The Solution: Less Geeky Geeks? No - Geekier Business People



by Aaron L. Richards
We have met the enemy - and it is us.

According to an article I just read today in West Michigan Business Review (Bomey, Aug. 2008) 25 years ago, businesses and academia got together and identified a problem.

The problem they identified was that the technical people, whether in automotive, computers, medical technology or advanced manufacturing could not communicate effectively with with the business men and women who employed them. There was a gap between the language used by business leaders and the language used by the engineers.

"Ahaa!" said the business leaders, "let's talk to the leaders of the various universities and schools that supply us with workers and have them grow and develop engineers we can share coffee with and converse about the ideas which will make this company grow - ideas we can understand!"

And so they did. Now, 25 years later those students are now in the workplaces throughout the nation. According to the Business Review article I read, the business people are now saying that those same students, brought up in the business-people's best design, do not have the technical skills for our increasingly dynamic and technical world.
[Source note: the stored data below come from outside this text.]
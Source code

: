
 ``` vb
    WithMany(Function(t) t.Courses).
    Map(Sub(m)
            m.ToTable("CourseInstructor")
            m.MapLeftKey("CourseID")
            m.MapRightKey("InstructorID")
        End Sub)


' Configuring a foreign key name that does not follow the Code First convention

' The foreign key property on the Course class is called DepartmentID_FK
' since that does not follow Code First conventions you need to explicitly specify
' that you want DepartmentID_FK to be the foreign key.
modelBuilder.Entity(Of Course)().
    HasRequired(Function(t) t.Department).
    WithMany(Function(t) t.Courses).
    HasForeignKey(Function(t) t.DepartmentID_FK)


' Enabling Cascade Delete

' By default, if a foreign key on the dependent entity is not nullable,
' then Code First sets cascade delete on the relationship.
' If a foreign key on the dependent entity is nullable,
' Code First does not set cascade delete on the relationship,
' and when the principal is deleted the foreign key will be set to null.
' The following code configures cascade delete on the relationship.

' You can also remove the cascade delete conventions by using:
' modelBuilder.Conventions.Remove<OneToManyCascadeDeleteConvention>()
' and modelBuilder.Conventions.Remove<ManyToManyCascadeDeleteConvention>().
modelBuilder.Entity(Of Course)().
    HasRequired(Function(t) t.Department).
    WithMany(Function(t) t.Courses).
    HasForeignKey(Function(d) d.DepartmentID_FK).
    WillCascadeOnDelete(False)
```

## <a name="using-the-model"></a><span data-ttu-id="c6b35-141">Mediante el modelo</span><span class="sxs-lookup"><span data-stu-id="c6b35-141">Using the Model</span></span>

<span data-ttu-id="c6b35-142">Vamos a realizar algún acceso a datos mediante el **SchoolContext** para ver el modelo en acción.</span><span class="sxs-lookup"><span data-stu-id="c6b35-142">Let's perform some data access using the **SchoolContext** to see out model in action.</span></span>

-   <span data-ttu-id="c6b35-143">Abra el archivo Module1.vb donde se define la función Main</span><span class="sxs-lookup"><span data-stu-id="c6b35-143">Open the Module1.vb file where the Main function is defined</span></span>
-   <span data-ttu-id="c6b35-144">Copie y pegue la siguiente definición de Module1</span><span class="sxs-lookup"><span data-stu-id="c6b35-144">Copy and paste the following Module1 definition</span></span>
The problem is that technology has marched onward. Technology - especially world-class, globally competitive technology has become more diverse - and more specialized. It takes more training and education now than it did 25 years ago, and to win in this game, students have to learn more about less - greater specialization.

Engineers who are competent in these fields learn unique and different ways of expressing ideas and concepts. Ideas and concepts specific to their fields of specialization, methods of communication of which the person schooled in general business practices may have no idea or concept.

Yes - the business leaders and the engineers need to communicate to get the job done. Dumbing down the engineers is not the path to a globally competitive workforce. Geeking up the executives and the business people whose businesses depend on these technologies is the solution.

When I was a child, a teacher sent home a questionaire for the students and their parents to fill out and bring back to school for discussion. One question I will always remember is: "How will school change in the future?" My dad and I talked about it, and my dad said that he felt school will go year-round because of all the new things there will be to learn. He was right. Now I go to school year round for my MBA because of all the great and grand things there are to learn.

As a business leader it is easy to point out ways that others could change to accommodate us. It is much more difficult for us to point out ways that we might accommodate change. Life-long learning is one way to address the new world in which we find ourselves.